I click through 10, 20, 200 versions of the same popular shawl pattern, looking intently at the different yarns that people have used, the color combinations, the way the shawl looks in worsted weight versus fingering versus bulky. Or maybe I start with some yarn from my stash and spend a happy 20 minutes or so looking at all the different projects people have fashioned from that yarn — hats and baby blankets and sweaters and shawls.

It’s soothing and inspiring and relaxing and stimulating, even when certain pattern preferences and color choices are frankly incomprehensible to me. Why put in all that time and effort to knit an elaborate lace shawl, counting stitches and following a complicated chart to get that openwork pattern of leaves and tendrils — but do it all in that peculiarly harsh electric blue? Why spend months on a sweater designed to be elegantly loose and flowing, but deliberately shorten and tighten it so that it cuts right across the belly in a less-than-graceful way?

Here’s the thing about the online knitting world: We look at one another’s projects, and we sometimes shake our heads in silent wonder at the choices other people make. But when we comment, we say nice things. Love this. Favorite this. Wow, beautiful, congratulations, great colors. There’s an implicit understanding that when someone posts a photo of a completed project, what you’re seeing is a product of love and care and time, choices and sustained effort — and you should either cheer or else move on. What, after all, do you gain by pointing out that the colors clash or the fit is not exactly flattering?

Or at least, that’s how it has always seemed to me, from looking at the posted photos and reading the comments that people make, though if someone does post something rude about your project, you can take that comment down. So I asked about unkind comments at Ravelry Help, and got an immediate email back from “Sarah,” who told me, “Overall issues are fairly rare. We don’t usually have issues with unkind comments about projects. There are occasional unkind comments regarding patterns or regarding other issues outside of crafts (politics, for example) within the forums.”

So I could draw the obvious conclusion here, which all you knitters (and crocheters) will probably have leapt to long ago: Is it possible that knitting makes us nicer (knicer?) while child rearing makes us crankier and more critical?

There’s an awful lot of public shaming that goes on around being a parent, and I’m not just talking online — or even in the doctor’s office.

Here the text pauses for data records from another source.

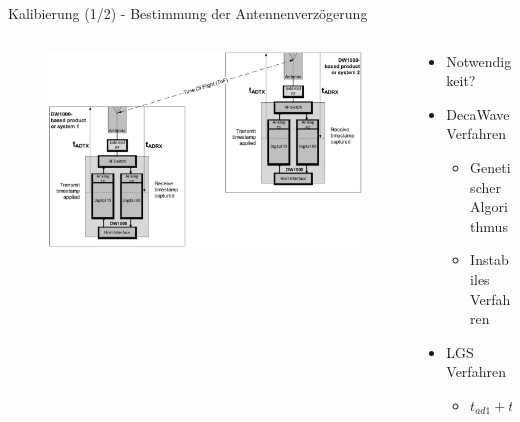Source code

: \documentclass{beamer}
\begin{document}
%
% 
%
\begin{frame}{Kalibierung (1/2) - Bestimmung der Antennenverzögerung}
	\begin{columns}
		\begin{column}{0.5\linewidth}
			\begin{figure}
				\includegraphics[width=\linewidth]{decawave2014calibration_fig1}
				\caption{\cite{decawave2014calibration}}
			\end{figure}
		\end{column}
		\begin{column}{0.5\linewidth}
			\begin{itemize}
				\item Notwendigkeit?
				\item DecaWave Verfahren
					\begin{itemize}
						\item Genetischer Algorithmus
						\item Instabiles Verfahren
					\end{itemize}
				\item LGS Verfahren
					\begin{itemize}
						\item $t_{ad1} + t_{ad2} = tof_{measured} - tof_{actual}$
					\end{itemize}
			\end{itemize}
		\end{column}
	\end{columns}
\end{frame}
\end{document}
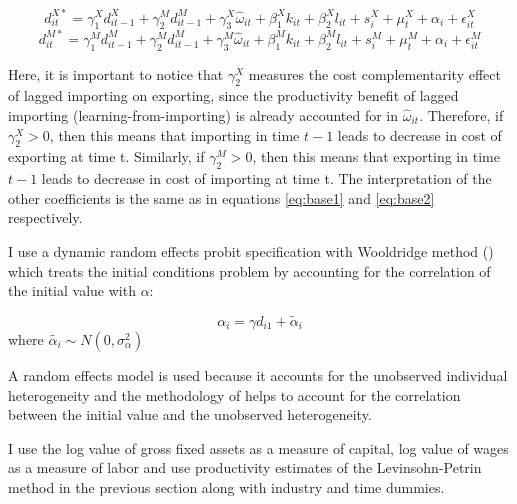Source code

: \documentclass[12pt]{article}
\begin{document}
\begin{equation}
\label{eq:lag1}
d_{it}^{X*}=   \gamma_{1}^{X} d_{it-1}^{X} + \gamma_{2}^{M} d_{it-1}^{M}+
\gamma_{3}^{X} \hat{\omega}_{it}  + \beta_{1}^{X}k_{it}  +\beta_{2}^{X}l_{it}+
s_{i}^{X} + \mu_{t}^{X}  + \alpha_{i}+ \epsilon_{it}^{X}
\end{equation}
\begin{equation}
\label{eq:lag2}
d_{it}^{M*}=   \gamma_{1}^{M} d_{it-1}^{M} + \gamma_{2}^{M} d_{it-1}^{M}+
\gamma_{3}^{M} \hat{\omega}_{it}  + \beta_{1}^{M}k_{it}  +\beta_{2}^{M}l_{it}+
s_{i}^{M} + \mu_{t}^{M}  + \alpha_{i}+ \epsilon_{it}^{M}
\end{equation}

Here, it is important to notice that  $\gamma_{2}^{X}$ measures the
cost complementarity effect of lagged importing on
exporting, since the productivity benefit of lagged importing
(learning-from-importing) is already
accounted for in $\hat{\omega}_{it}$. Therefore, if $\gamma_{2}^{X}>0$, then this means that
importing in time $t-1$ leads to decrease in cost of exporting at time t.  
Similarly, if  $\gamma_{2}^{M}>0$, then this means that
exporting in time $t-1$ leads to decrease in cost of importing at time
t. The interpretation of the other coefficients is the same as in
equations \ref{eq:base1} and \ref{eq:base2} respectively. 
  
I use a dynamic random effects probit specification with Wooldridge
method (\textcite{wooldridge2005simple}) which treats the initial conditions problem by accounting for
the correlation of the initial value with $\alpha$:


$$  \alpha_{i}= \gamma d_{i1}+ \tilde{\alpha}_{i} $$
where $ \tilde{\alpha_{i}} \sim N(0, \sigma_{\alpha}^{2}) $

A random effects model is used because it accounts for the unobserved
individual heterogeneity and the methodology of
\textcite{wooldridge2005simple} helps to account for the correlation
between the initial value and the unobserved heterogeneity.
 
I use the log value of gross fixed assets as a measure of capital, log
value of wages as a measure of labor and use productivity estimates  of
the Levinsohn-Petrin method in the previous section along with
industry and time dummies.  
\end{document}
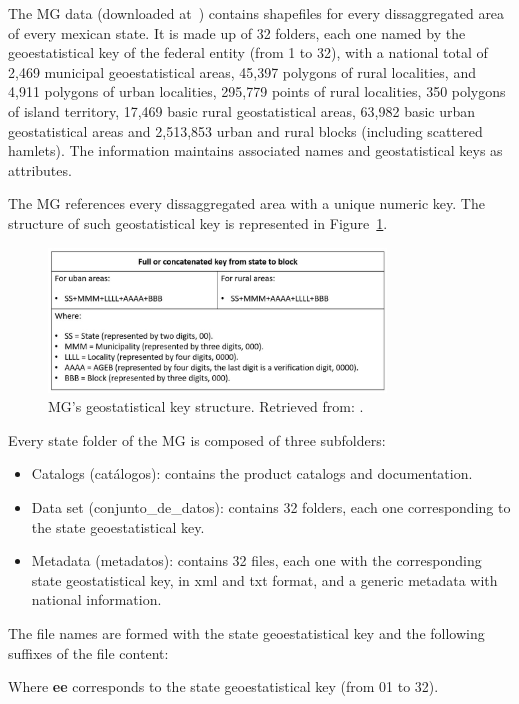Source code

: The MG data (downloaded at~\cite{MG_data}) contains shapefiles for every dissaggregated area of every mexican state. It is made up of 32 folders, each one named by the geoestatistical key of the federal entity (from 1 to 32), with a national total of 2,469 municipal geoestatistical areas, 45,397 polygons of rural localities, and 4,911 polygons of urban localities, 295,779 points of rural localities, 350 polygons of island territory, 17,469 basic rural geostatistical areas, 63,982 basic urban geostatistical areas and 2,513,853 urban and rural blocks (including scattered hamlets). The information maintains associated names and geostatistical keys as attributes.

The MG references every dissaggregated area with a unique numeric key. The structure of such geostatistical key is represented in Figure~\ref{fig:key_structure}.

\begin{figure}[htpb]
  \centering
  \includegraphics[width=0.8\textwidth]{Figures/key_structure.jpg}
  \caption{MG's geostatistical key structure. Retrieved from: \cite{manualMGN}.
    \label{fig:key_structure}}
\end{figure}

Every state folder of the MG is composed of three subfolders:
\begin{itemize}
\item Catalogs (catálogos): contains the product catalogs and documentation.
\item Data set (conjunto\_de\_datos): contains 32 folders, each one corresponding to the state geoestatistical key.
\item Metadata (metadatos): contains 32 files, each one with the corresponding state geostatistical key, in xml and txt format, and a generic metadata with national information.
\end{itemize}

The file names are formed with the state geoestatistical key and the following suffixes of the file content:

Where \textbf{ee} corresponds to the state geoestatistical key (from 01 to 32).

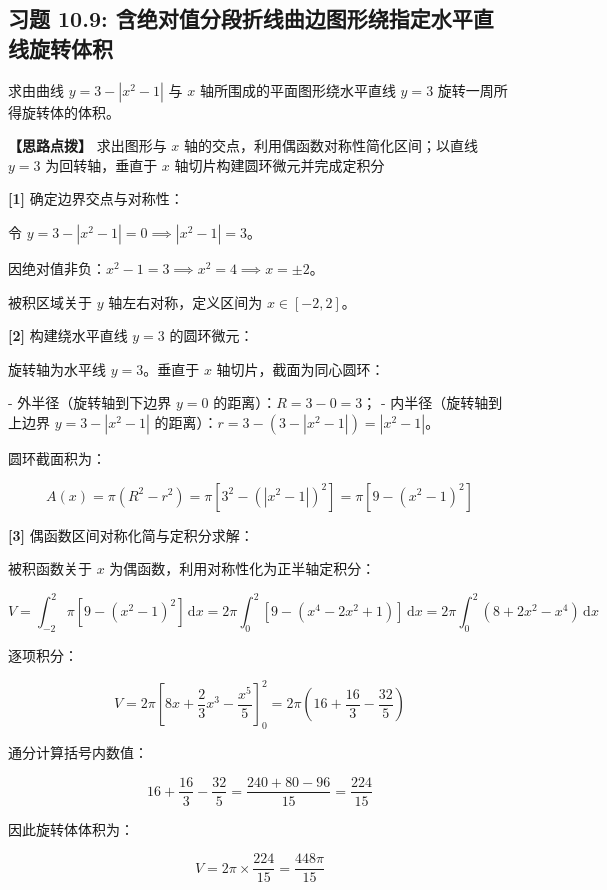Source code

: \documentclass[11pt,a4paper,UTF8]{ctexart}
\begin{document}
\subsection{习题 10.9: 含绝对值分段折线曲边图形绕指定水平直线旋转体积}

求由曲线 $y = 3 - |x^2-1|$ 与 $x$ 轴所围成的平面图形绕水平直线 $y = 3$ 旋转一周所得旋转体的体积。

\textbf{\color{DeepPurple}【思路点拨】} 求出图形与 $x$ 轴的交点，利用偶函数对称性简化区间；以直线 $y = 3$ 为回转轴，垂直于 $x$ 轴切片构建圆环微元并完成定积分


\begin{solbox}[分步推导与答题规范]
\textbf{[1]} 确定边界交点与对称性：

令 $y = 3 - |x^2-1| = 0 \implies |x^2-1| = 3$。

因绝对值非负：$x^2 - 1 = 3 \implies x^2 = 4 \implies x = \pm 2$。

被积区域关于 $y$ 轴左右对称，定义区间为 $x \in [-2, 2]$。

\textbf{[2]} 构建绕水平直线 $y = 3$ 的圆环微元：

旋转轴为水平线 $y = 3$。垂直于 $x$ 轴切片，截面为同心圆环：

- 外半径（旋转轴到下边界 $y = 0$ 的距离）：$R = 3 - 0 = 3$；
- 内半径（旋转轴到上边界 $y = 3 - |x^2-1|$ 的距离）：$r = 3 - (3 - |x^2-1|) = |x^2-1|$。

圆环截面积为：


\begin{equation*}
A(x) = \pi(R^2 - r^2) = \pi [3^2 - (|x^2-1|)^2] = \pi [9 - (x^2-1)^2]
\end{equation*}


\textbf{[3]} 偶函数区间对称化简与定积分求解：

被积函数关于 $x$ 为偶函数，利用对称性化为正半轴定积分：


\begin{equation*}
V = \int_{-2}^2 \pi [9 - (x^2-1)^2]\,\mathrm{d}x = 2\pi \int_0^2 [9 - (x^4 - 2x^2 + 1)]\,\mathrm{d}x = 2\pi \int_0^2 (8 + 2x^2 - x^4)\,\mathrm{d}x
\end{equation*}


逐项积分：


\begin{equation*}
V = 2\pi \left[8x + \frac{2}{3}x^3 - \frac{x^5}{5}\right]_0^2 = 2\pi \left(16 + \frac{16}{3} - \frac{32}{5}\right)
\end{equation*}


通分计算括号内数值：


\begin{equation*}
16 + \frac{16}{3} - \frac{32}{5} = \frac{240 + 80 - 96}{15} = \frac{224}{15}
\end{equation*}


因此旋转体体积为：


\begin{equation*}
V = 2\pi \times \frac{224}{15} = \frac{448\pi}{15}
\end{equation*}

\end{solbox}
\end{document}
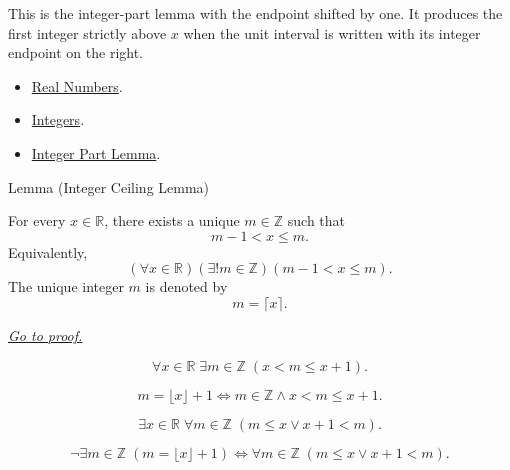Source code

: \begin{remark*}[Interpretation]
This is the integer-part lemma with the endpoint shifted by one.  It produces
the first integer strictly above $x$ when the unit interval is written with its
integer endpoint on the right.
\end{remark*}

\begin{dependencies}
\begin{itemize}
\item \hyperref[def:reals]{Real Numbers}.
\item \hyperref[def:integers]{Integers}.
\item \hyperref[lem:integer-part-lemma]{Integer Part Lemma}.
\end{itemize}
\end{dependencies}



\begin{lemmabox}{Lemma (Integer Ceiling Lemma)}
\begin{lemma}
\label{lem:integer-ceiling-lemma}
For every $x\in\mathbb{R}$, there exists a unique $m\in\mathbb{Z}$ such that
\[
  m-1<x\leq m.
\]
Equivalently,
\[
  (\forall x\in\mathbb{R})(\exists!m\in\mathbb{Z})(m-1<x\leq m).
\]
The unique integer $m$ is denoted by
\[
  m=\lceil x\rceil.
\]

\smallskip
\noindent
\hyperref[prf:integer-ceiling-lemma]{\textit{Go to proof.}}
\end{lemma}
\end{lemmabox}

\begin{remark*}
\[
\forall x\in\mathbb{R}\;\exists m\in\mathbb{Z}\;(x<m\le x+1).
\]
\end{remark*}

\begin{remark*}
\[
m=\lfloor x\rfloor+1
\Longleftrightarrow
m\in\mathbb{Z}\land x<m\le x+1.
\]
\end{remark*}

\begin{remark*}
\[
\exists x\in\mathbb{R}\;\forall m\in\mathbb{Z}\;(m\le x\lor x+1<m).
\]
\end{remark*}

\begin{remark*}
\[
\neg\exists m\in\mathbb{Z}\;(m=\lfloor x\rfloor+1)
\Longleftrightarrow
\forall m\in\mathbb{Z}\;(m\le x\lor x+1<m).
\]
\end{remark*}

And when you’re out in the world with a small child, you know people are looking at you, and you know some of it isn’t kindly. Some parents are so apologetic about their babies’ potential for acting like babies on flights that they hand out goody bags to their fellow passengers in hope of averting adult anger and disapproval. But you remember that terrible trip when your own child was screaming on the plane much more distinctly than the many trips when it was someone else’s kid.

Most of us writhe inside when a child acts up in a restaurant, but we don’t really expect the parents to go table to table murmuring, “She’s usually great in restaurants, and that’s why we came so early and we chose this place because it is so clearly not a fancy place where people might come for romantic dinners.”

Tantrums in the toy store — been there. Noise at the library, meltdown in the mall, you name it.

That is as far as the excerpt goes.